On places like Bluesky, most articles, videos or news content I'd share would have more to do with how much I trust the person posting or sharing it than with its main body of content. I figure that someone I value has read it, and so I skip it, because reading it would feel like work and I have to deal with enough of that as it is.
Places like here, I take more caution, but as a direct consequence of that you'll notice I really don't post very much at all. Comments, sure, but that's because those are more my opinion than anything else. I don't have the bandwidth to put through more effort than I already am.
On places like Bluesky, most articles, videos or news content I’d share would have more to do with how much I trust the person posting or sharing it than with its main body of content. I figure that someone I value has read it, and so I skip it, because reading it would feel like work and I have to deal with enough of that as it is.
Not to mention, "You won't believe this one cool thing!" type headlines (like this one) are classic clickbaiting, and nobody wants to read a 10 page article that's basically just advertising.
missed their chance to make the body be a rickroll to catch everyone rebelling by clicking the headline to prove they don't obey authority.
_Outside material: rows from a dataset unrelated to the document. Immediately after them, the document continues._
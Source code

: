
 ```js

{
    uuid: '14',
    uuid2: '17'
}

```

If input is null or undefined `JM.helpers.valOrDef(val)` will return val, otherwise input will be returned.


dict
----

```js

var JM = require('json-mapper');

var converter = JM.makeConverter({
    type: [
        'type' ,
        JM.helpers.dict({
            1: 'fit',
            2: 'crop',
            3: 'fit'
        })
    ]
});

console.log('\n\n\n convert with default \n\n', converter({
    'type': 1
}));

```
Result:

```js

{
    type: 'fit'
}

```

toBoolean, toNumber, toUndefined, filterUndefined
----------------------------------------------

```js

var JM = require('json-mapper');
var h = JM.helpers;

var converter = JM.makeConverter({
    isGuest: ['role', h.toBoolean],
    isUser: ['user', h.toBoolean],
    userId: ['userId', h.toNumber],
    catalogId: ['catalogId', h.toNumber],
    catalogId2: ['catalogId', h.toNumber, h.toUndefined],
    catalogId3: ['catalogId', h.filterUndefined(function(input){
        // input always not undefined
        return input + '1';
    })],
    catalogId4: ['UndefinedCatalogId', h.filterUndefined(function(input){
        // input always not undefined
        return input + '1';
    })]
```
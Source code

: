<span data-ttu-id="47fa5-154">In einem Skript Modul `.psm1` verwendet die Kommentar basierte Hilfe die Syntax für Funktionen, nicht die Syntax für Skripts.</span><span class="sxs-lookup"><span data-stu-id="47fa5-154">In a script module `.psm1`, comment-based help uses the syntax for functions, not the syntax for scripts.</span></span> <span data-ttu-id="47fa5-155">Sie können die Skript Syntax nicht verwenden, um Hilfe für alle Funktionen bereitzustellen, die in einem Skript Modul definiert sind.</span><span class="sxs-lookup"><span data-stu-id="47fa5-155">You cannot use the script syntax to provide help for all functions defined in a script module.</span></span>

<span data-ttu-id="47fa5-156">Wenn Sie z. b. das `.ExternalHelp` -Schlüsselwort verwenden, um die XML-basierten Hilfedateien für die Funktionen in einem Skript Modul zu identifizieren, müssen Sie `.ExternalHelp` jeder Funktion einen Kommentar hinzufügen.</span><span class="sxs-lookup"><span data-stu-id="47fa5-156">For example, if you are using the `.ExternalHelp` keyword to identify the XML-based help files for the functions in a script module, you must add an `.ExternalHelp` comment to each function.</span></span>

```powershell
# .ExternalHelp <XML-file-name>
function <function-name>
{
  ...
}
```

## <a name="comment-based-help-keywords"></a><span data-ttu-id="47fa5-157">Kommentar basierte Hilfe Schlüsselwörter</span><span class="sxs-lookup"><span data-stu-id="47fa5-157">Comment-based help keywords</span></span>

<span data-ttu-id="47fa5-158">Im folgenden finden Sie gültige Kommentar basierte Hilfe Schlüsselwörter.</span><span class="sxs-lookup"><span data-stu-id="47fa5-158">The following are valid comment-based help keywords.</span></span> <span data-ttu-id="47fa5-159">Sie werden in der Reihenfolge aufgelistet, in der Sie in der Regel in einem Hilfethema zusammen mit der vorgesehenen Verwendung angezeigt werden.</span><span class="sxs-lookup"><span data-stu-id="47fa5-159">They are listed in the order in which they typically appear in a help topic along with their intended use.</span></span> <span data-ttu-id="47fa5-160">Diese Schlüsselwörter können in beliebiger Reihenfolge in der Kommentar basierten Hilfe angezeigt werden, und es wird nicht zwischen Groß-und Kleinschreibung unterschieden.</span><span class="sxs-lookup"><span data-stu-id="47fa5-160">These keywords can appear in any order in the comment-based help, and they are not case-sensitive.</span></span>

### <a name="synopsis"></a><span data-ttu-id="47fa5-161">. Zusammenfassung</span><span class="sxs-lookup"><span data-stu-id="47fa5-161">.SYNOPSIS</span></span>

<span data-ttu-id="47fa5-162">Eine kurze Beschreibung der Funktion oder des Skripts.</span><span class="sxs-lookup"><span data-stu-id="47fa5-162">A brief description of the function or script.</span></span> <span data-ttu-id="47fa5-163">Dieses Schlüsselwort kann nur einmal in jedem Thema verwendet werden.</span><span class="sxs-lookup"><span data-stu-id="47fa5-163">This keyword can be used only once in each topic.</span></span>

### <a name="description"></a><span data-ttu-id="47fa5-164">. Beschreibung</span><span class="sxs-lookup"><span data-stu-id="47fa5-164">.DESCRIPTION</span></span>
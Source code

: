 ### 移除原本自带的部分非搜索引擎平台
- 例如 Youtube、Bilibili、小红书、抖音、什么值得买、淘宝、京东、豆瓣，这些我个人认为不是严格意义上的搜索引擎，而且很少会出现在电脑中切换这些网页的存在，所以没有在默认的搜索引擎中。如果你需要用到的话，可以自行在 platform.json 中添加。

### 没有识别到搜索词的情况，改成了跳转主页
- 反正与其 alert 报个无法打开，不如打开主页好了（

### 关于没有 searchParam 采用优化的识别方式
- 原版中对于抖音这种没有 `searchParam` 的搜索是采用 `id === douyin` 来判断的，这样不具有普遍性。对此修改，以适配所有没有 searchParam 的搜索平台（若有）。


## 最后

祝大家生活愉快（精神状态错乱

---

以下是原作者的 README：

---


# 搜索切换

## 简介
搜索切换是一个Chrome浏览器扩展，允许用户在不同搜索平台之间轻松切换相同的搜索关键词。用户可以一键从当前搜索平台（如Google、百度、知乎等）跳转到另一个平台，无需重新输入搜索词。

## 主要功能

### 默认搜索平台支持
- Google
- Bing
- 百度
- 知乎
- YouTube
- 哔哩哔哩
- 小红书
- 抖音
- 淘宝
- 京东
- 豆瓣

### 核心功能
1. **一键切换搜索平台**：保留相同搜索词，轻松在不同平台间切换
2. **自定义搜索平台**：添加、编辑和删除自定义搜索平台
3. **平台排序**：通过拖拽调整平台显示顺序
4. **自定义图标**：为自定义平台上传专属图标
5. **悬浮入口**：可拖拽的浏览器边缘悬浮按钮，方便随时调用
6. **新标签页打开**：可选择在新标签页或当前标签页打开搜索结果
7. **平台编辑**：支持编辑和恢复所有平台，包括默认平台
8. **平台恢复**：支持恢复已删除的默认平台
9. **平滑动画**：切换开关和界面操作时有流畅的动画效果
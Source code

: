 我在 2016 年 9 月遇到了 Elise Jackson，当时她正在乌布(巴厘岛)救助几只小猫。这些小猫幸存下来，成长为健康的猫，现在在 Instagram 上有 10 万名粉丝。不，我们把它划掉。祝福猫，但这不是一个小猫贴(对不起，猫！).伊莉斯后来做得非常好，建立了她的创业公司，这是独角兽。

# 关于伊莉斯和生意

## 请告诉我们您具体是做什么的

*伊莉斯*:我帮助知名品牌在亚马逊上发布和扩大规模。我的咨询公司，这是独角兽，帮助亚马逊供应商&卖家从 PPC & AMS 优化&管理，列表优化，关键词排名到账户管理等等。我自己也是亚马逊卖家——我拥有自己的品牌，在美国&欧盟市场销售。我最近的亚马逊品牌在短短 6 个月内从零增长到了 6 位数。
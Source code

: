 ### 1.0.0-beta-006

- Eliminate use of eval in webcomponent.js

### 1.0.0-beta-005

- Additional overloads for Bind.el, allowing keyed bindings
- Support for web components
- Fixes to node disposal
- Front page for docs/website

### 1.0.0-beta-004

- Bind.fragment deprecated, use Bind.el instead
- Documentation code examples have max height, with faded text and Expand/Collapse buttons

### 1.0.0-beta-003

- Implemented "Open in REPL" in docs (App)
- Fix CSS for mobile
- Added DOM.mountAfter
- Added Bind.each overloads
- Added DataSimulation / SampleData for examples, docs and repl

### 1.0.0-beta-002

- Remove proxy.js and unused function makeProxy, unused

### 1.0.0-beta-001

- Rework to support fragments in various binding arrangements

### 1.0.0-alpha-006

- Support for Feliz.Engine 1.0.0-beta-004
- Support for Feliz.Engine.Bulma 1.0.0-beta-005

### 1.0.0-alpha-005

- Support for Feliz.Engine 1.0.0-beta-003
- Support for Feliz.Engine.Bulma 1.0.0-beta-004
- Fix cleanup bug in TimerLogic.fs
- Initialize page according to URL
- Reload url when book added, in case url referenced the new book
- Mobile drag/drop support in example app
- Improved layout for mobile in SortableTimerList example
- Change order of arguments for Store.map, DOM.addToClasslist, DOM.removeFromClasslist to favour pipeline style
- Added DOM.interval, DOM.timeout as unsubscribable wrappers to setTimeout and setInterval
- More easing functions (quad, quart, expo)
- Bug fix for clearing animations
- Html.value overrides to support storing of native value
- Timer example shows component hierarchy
Unfortunately, Sci-Hub doesn't have the requested document:
10.1038/s41562-024-02067-4
Rats! Anybody got a pdf?
I wasn't sure how to lazily and semi securely send you a pdf, so check your DMs
Wish it were possible to safely share this stuff more widely, but in the meantime, internet nerds gotta help each other out
What is the thing being shared here?
The paper mentioned in the OP, ( https://www.nature.com/articles/s41562-024-02067-4 ) (paywalled link)
o7 Thank you!
Sci-hub is frozen in about 2021 due to a court case or something, as far as I remember, so new papers won't be on there
Ahhh, thank you.
I'm grateful for OPs who paste at least some of the relevant information into the post without having to click on the link. Personally it's better to avoid going to the site since you're bombarded with cookie notices, subscription solicitations, browser notification requests, and even ads of you're not using uBlock.
Go in your ublock filter lists and turn on all annoyance lists
It doesn't block them by default
Not to mention the tracking (ok, you mentioned cookie notices, but not the actual tracking) that will ultimately impact your social media feeds.
"Huh, my friend-across-the-aisle just posted something that contradicts my world view, but I'm not sure I trust that site. If I click on it, will my feed suddenly be flooded with more untrustworthy sources?"
It's usually not worth the risk.
Best
Clickbait
Headline
EVER!
I wish I could remember the article, but years ago there was some article with an outrageous headline, and the entire article was how nobody reads the article.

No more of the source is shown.